== Record excerpts ==

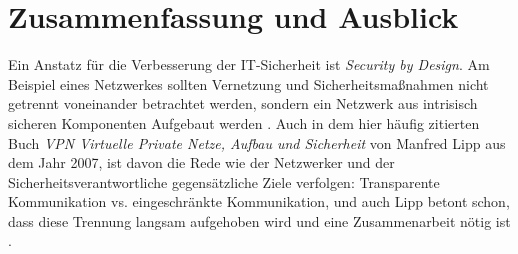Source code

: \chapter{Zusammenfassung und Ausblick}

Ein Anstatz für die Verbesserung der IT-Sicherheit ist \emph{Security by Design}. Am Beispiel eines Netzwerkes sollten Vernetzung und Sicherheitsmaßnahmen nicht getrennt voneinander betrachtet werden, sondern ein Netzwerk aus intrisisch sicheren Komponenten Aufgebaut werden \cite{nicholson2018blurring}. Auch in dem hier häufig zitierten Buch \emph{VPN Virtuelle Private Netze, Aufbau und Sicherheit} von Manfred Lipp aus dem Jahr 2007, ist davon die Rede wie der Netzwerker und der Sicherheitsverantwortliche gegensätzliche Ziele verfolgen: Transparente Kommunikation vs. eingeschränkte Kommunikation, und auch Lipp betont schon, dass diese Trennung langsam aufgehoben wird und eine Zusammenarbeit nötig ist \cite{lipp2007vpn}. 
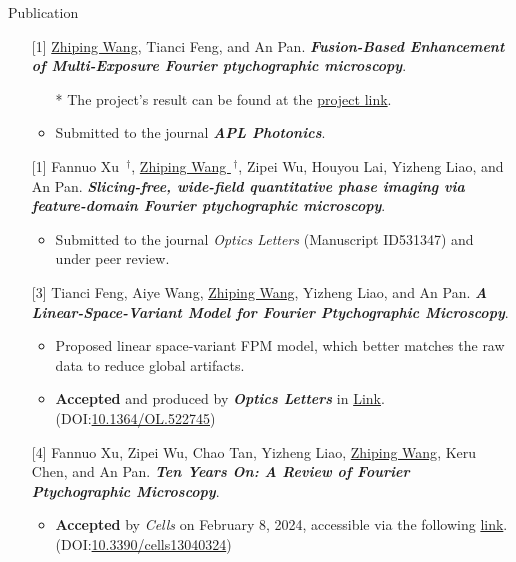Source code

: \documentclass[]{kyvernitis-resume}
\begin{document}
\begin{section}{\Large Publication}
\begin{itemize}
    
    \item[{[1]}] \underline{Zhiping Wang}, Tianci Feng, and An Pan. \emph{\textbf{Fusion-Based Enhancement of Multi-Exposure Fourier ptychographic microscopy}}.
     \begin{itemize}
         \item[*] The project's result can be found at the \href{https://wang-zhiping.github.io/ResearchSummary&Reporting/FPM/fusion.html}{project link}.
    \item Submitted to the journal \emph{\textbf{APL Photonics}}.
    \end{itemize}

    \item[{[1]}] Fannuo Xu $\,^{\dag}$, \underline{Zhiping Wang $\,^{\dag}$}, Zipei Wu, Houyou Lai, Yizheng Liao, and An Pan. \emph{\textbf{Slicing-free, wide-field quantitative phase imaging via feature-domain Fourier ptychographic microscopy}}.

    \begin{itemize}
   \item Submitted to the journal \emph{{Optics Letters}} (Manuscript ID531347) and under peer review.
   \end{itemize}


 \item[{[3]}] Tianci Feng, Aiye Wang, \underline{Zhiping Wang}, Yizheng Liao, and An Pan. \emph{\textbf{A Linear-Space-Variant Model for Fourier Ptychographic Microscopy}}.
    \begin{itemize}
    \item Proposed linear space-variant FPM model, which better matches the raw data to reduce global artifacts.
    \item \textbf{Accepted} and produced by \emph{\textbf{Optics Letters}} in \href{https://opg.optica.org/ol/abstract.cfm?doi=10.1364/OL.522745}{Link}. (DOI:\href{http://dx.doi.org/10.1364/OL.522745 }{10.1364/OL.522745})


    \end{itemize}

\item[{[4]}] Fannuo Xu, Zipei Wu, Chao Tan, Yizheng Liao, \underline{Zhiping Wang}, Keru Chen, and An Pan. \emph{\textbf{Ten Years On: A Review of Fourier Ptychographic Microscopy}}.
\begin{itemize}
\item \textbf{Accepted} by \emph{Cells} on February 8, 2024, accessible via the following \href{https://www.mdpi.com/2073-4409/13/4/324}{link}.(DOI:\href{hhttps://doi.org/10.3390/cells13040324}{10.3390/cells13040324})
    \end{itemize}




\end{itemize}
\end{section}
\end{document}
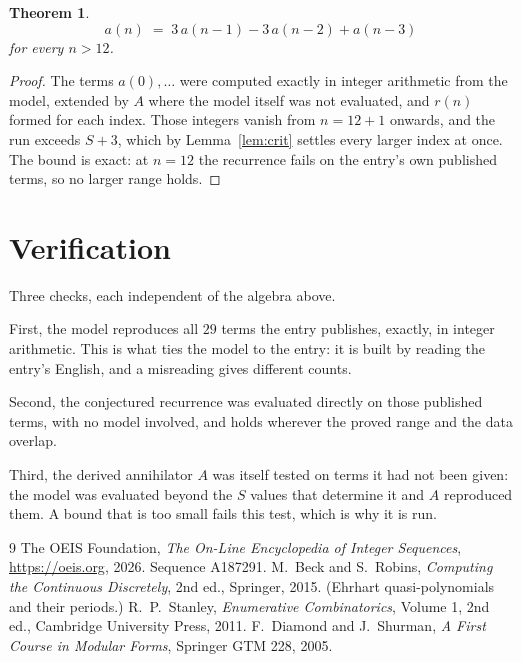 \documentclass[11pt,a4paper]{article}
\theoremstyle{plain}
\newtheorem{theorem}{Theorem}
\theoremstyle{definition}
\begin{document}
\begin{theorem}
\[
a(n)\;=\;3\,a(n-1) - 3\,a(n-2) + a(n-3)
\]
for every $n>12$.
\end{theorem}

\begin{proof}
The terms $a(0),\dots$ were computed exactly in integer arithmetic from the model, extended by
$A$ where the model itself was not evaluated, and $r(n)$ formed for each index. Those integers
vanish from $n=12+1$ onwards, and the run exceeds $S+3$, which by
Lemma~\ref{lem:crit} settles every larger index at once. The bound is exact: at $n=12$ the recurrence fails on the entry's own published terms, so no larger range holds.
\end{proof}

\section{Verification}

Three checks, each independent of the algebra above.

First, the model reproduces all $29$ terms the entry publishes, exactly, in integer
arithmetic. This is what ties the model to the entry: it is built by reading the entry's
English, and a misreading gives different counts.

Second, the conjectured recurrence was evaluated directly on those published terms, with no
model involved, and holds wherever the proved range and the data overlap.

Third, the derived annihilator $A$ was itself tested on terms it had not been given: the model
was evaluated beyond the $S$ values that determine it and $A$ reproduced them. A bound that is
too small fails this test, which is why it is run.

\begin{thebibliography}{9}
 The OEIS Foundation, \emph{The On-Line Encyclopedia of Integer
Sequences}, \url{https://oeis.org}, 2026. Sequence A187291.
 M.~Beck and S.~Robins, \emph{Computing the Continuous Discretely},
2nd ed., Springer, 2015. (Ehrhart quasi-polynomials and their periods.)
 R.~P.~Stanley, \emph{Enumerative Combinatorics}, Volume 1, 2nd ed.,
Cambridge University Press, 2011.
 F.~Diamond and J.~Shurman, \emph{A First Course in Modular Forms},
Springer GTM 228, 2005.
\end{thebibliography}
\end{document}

===
== Record excerpts ==

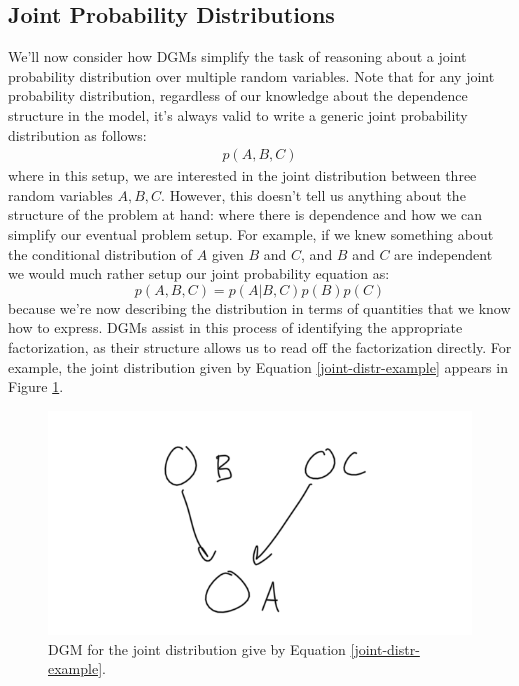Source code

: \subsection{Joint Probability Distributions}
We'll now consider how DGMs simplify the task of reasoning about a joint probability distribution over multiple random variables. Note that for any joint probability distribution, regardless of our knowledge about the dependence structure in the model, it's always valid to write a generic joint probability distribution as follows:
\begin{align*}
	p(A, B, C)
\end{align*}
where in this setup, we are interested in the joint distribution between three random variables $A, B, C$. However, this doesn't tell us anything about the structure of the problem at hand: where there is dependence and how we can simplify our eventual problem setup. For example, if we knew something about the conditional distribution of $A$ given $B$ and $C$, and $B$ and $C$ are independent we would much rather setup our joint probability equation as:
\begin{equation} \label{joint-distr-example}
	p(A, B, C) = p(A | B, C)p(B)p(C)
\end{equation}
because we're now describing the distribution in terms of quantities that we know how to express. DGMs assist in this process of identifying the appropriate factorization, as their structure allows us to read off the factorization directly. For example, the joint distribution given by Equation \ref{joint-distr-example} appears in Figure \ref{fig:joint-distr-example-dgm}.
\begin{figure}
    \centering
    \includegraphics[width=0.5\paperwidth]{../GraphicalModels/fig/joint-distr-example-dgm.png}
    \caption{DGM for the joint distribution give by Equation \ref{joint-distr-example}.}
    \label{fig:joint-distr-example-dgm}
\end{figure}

===
== Record excerpts ==

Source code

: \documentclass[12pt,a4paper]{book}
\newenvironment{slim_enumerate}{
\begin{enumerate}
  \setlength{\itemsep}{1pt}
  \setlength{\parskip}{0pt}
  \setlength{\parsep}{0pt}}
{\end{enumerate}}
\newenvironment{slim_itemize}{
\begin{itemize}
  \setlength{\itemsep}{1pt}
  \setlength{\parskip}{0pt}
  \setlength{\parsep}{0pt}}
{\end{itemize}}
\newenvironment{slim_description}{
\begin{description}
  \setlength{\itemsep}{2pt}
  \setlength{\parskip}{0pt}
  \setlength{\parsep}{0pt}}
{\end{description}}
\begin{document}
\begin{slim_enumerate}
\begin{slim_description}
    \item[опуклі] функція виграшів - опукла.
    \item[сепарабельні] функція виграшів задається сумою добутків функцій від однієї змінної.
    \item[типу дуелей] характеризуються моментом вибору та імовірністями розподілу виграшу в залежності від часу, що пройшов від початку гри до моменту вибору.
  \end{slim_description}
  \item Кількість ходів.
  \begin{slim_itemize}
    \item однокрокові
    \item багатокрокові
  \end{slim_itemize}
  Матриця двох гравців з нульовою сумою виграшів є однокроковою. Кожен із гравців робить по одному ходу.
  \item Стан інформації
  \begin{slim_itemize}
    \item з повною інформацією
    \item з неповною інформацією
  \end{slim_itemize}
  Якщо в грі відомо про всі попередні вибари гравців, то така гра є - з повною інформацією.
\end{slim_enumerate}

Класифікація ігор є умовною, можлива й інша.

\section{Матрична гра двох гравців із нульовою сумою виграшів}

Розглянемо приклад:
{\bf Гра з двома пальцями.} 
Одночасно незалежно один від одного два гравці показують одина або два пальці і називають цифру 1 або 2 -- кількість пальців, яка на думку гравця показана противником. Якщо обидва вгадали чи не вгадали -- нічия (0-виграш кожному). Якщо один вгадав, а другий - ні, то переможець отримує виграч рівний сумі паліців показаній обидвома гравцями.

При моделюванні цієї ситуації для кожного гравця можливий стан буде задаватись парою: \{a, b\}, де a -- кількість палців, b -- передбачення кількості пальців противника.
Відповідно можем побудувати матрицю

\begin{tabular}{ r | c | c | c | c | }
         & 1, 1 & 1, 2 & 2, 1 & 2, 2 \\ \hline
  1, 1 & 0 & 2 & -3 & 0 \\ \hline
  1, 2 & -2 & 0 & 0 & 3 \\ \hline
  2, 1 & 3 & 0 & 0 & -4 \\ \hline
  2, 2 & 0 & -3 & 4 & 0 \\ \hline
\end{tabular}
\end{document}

===

### What you are asked to do
Copy only this part of the entries above: the line with "Класифікація ігор є умовною, можлива й інша.", the line with "При моделюванні цієї", and the lines between, all exactly as written.

### Output below
Класифікація ігор є умовною, можлива й інша.

\section{Матрична гра двох гравців із нульовою сумою виграшів}

Розглянемо приклад:
{\bf Гра з двома пальцями.} 
Одночасно незалежно один від одного два гравці показують одина або два пальці і називають цифру 1 або 2 -- кількість пальців, яка на думку гравця показана противником. Якщо обидва вгадали чи не вгадали -- нічия (0-виграш кожному). Якщо один вгадав, а другий - ні, то переможець отримує виграч рівний сумі паліців показаній обидвома гравцями.

При моделюванні цієї ситуації для кожного гравця можливий стан буде задаватись парою: \{a, b\}, де a -- кількість палців, b -- передбачення кількості пальців противника.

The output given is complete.